Task statement
After going through the data below, state how many lines contain "Reference", and nothing else.

Stored data entries
=======

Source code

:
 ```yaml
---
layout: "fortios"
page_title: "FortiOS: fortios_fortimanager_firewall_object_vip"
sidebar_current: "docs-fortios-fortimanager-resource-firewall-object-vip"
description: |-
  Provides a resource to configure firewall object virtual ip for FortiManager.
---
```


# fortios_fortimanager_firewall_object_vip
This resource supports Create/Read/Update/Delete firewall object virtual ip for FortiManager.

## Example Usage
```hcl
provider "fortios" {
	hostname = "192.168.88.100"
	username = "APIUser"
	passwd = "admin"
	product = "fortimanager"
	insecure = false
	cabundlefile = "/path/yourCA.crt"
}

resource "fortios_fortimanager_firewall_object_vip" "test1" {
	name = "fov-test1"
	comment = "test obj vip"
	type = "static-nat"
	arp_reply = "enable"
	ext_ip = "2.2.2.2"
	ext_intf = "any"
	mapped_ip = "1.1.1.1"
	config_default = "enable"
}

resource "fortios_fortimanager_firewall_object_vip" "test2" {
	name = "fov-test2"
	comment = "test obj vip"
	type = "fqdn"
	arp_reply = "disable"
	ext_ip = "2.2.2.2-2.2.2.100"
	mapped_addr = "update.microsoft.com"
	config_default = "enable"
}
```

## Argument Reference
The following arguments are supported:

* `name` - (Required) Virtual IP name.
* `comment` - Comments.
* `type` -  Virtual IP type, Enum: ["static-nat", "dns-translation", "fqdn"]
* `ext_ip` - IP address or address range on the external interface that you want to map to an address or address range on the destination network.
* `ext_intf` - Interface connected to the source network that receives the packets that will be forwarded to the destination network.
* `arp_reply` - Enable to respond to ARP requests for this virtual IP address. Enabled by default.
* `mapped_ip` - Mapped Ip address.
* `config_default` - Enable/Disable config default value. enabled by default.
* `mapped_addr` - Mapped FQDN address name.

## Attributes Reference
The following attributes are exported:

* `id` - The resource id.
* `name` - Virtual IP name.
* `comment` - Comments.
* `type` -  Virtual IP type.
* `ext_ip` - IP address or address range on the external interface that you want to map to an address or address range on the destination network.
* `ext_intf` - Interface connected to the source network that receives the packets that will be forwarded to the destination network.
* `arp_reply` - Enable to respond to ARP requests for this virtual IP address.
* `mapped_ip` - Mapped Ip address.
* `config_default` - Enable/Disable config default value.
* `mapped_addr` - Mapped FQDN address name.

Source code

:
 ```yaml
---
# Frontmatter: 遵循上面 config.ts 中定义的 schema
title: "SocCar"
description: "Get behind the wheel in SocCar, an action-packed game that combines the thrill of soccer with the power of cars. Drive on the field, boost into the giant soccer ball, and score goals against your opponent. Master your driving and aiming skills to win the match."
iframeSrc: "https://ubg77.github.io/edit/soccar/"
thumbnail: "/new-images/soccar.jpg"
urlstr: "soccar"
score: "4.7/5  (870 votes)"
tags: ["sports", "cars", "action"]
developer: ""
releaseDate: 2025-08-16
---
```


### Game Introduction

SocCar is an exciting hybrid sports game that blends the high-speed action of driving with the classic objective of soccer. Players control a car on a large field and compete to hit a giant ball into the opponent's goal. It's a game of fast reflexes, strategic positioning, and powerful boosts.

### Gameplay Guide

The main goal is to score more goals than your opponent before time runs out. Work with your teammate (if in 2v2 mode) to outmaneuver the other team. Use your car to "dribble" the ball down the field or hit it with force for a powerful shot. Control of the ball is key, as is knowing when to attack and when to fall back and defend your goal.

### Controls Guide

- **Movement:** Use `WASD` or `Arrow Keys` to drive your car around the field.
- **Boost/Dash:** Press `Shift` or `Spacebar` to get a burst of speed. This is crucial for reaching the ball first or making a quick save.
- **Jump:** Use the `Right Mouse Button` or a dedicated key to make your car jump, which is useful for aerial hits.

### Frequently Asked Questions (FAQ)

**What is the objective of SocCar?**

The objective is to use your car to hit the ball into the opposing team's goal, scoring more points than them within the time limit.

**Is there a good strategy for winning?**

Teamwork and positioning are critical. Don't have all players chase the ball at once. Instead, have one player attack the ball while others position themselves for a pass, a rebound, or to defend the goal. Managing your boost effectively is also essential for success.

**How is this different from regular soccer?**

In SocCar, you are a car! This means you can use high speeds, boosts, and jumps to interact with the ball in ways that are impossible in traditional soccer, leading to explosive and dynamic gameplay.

=======

Response area
2